**Task goal**
The response should contain every record, reproduced exactly.

**Supplied material**
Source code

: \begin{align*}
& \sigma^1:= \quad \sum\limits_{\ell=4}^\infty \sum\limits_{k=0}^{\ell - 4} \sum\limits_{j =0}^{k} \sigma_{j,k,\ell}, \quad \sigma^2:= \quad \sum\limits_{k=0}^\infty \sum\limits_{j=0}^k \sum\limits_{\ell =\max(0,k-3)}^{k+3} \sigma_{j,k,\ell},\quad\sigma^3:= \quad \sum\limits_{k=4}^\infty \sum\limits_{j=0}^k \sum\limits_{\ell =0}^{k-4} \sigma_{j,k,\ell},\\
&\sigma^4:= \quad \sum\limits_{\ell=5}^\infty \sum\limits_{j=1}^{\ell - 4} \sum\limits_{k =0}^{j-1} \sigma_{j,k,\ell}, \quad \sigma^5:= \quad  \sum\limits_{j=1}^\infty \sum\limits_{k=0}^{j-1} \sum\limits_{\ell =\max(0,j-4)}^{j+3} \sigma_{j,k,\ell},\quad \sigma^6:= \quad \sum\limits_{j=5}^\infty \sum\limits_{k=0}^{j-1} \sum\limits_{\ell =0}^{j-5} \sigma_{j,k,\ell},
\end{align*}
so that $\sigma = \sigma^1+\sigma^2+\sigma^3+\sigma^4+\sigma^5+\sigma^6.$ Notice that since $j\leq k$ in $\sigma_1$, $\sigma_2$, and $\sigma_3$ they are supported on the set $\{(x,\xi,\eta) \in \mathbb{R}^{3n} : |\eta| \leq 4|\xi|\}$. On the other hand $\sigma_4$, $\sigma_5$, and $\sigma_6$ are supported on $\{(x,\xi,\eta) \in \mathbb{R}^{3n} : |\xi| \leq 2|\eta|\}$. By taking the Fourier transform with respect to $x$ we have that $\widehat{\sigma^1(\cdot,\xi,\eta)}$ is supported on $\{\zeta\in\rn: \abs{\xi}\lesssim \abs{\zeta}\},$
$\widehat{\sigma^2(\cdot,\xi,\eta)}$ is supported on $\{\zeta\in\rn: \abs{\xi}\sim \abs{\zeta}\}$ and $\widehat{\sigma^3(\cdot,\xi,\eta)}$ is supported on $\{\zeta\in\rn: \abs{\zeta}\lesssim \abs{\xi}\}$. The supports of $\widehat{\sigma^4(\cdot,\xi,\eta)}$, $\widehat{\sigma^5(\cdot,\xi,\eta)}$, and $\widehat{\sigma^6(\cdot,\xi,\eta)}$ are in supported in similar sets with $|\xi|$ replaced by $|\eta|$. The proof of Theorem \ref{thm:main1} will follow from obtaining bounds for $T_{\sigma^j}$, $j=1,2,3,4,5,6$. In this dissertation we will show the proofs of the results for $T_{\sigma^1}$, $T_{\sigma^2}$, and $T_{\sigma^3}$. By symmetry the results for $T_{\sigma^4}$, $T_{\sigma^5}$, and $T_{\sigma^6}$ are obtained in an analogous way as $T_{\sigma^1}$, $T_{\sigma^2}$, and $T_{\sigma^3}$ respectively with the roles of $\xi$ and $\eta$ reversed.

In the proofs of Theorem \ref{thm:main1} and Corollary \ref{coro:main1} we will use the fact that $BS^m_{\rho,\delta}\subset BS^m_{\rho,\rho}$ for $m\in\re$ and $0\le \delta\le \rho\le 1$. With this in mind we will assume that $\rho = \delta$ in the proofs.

**Solution for this problem**
Source code

: \begin{align*}
& \sigma^1:= \quad \sum\limits_{\ell=4}^\infty \sum\limits_{k=0}^{\ell - 4} \sum\limits_{j =0}^{k} \sigma_{j,k,\ell}, \quad \sigma^2:= \quad \sum\limits_{k=0}^\infty \sum\limits_{j=0}^k \sum\limits_{\ell =\max(0,k-3)}^{k+3} \sigma_{j,k,\ell},\quad\sigma^3:= \quad \sum\limits_{k=4}^\infty \sum\limits_{j=0}^k \sum\limits_{\ell =0}^{k-4} \sigma_{j,k,\ell},\\
&\sigma^4:= \quad \sum\limits_{\ell=5}^\infty \sum\limits_{j=1}^{\ell - 4} \sum\limits_{k =0}^{j-1} \sigma_{j,k,\ell}, \quad \sigma^5:= \quad  \sum\limits_{j=1}^\infty \sum\limits_{k=0}^{j-1} \sum\limits_{\ell =\max(0,j-4)}^{j+3} \sigma_{j,k,\ell},\quad \sigma^6:= \quad \sum\limits_{j=5}^\infty \sum\limits_{k=0}^{j-1} \sum\limits_{\ell =0}^{j-5} \sigma_{j,k,\ell},
\end{align*}
so that $\sigma = \sigma^1+\sigma^2+\sigma^3+\sigma^4+\sigma^5+\sigma^6.$ Notice that since $j\leq k$ in $\sigma_1$, $\sigma_2$, and $\sigma_3$ they are supported on the set $\{(x,\xi,\eta) \in \mathbb{R}^{3n} : |\eta| \leq 4|\xi|\}$. On the other hand $\sigma_4$, $\sigma_5$, and $\sigma_6$ are supported on $\{(x,\xi,\eta) \in \mathbb{R}^{3n} : |\xi| \leq 2|\eta|\}$. By taking the Fourier transform with respect to $x$ we have that $\widehat{\sigma^1(\cdot,\xi,\eta)}$ is supported on $\{\zeta\in\rn: \abs{\xi}\lesssim \abs{\zeta}\},$
$\widehat{\sigma^2(\cdot,\xi,\eta)}$ is supported on $\{\zeta\in\rn: \abs{\xi}\sim \abs{\zeta}\}$ and $\widehat{\sigma^3(\cdot,\xi,\eta)}$ is supported on $\{\zeta\in\rn: \abs{\zeta}\lesssim \abs{\xi}\}$. The supports of $\widehat{\sigma^4(\cdot,\xi,\eta)}$, $\widehat{\sigma^5(\cdot,\xi,\eta)}$, and $\widehat{\sigma^6(\cdot,\xi,\eta)}$ are in supported in similar sets with $|\xi|$ replaced by $|\eta|$. The proof of Theorem \ref{thm:main1} will follow from obtaining bounds for $T_{\sigma^j}$, $j=1,2,3,4,5,6$. In this dissertation we will show the proofs of the results for $T_{\sigma^1}$, $T_{\sigma^2}$, and $T_{\sigma^3}$. By symmetry the results for $T_{\sigma^4}$, $T_{\sigma^5}$, and $T_{\sigma^6}$ are obtained in an analogous way as $T_{\sigma^1}$, $T_{\sigma^2}$, and $T_{\sigma^3}$ respectively with the roles of $\xi$ and $\eta$ reversed.

In the proofs of Theorem \ref{thm:main1} and Corollary \ref{coro:main1} we will use the fact that $BS^m_{\rho,\delta}\subset BS^m_{\rho,\rho}$ for $m\in\re$ and $0\le \delta\le \rho\le 1$. With this in mind we will assume that $\rho = \delta$ in the proofs.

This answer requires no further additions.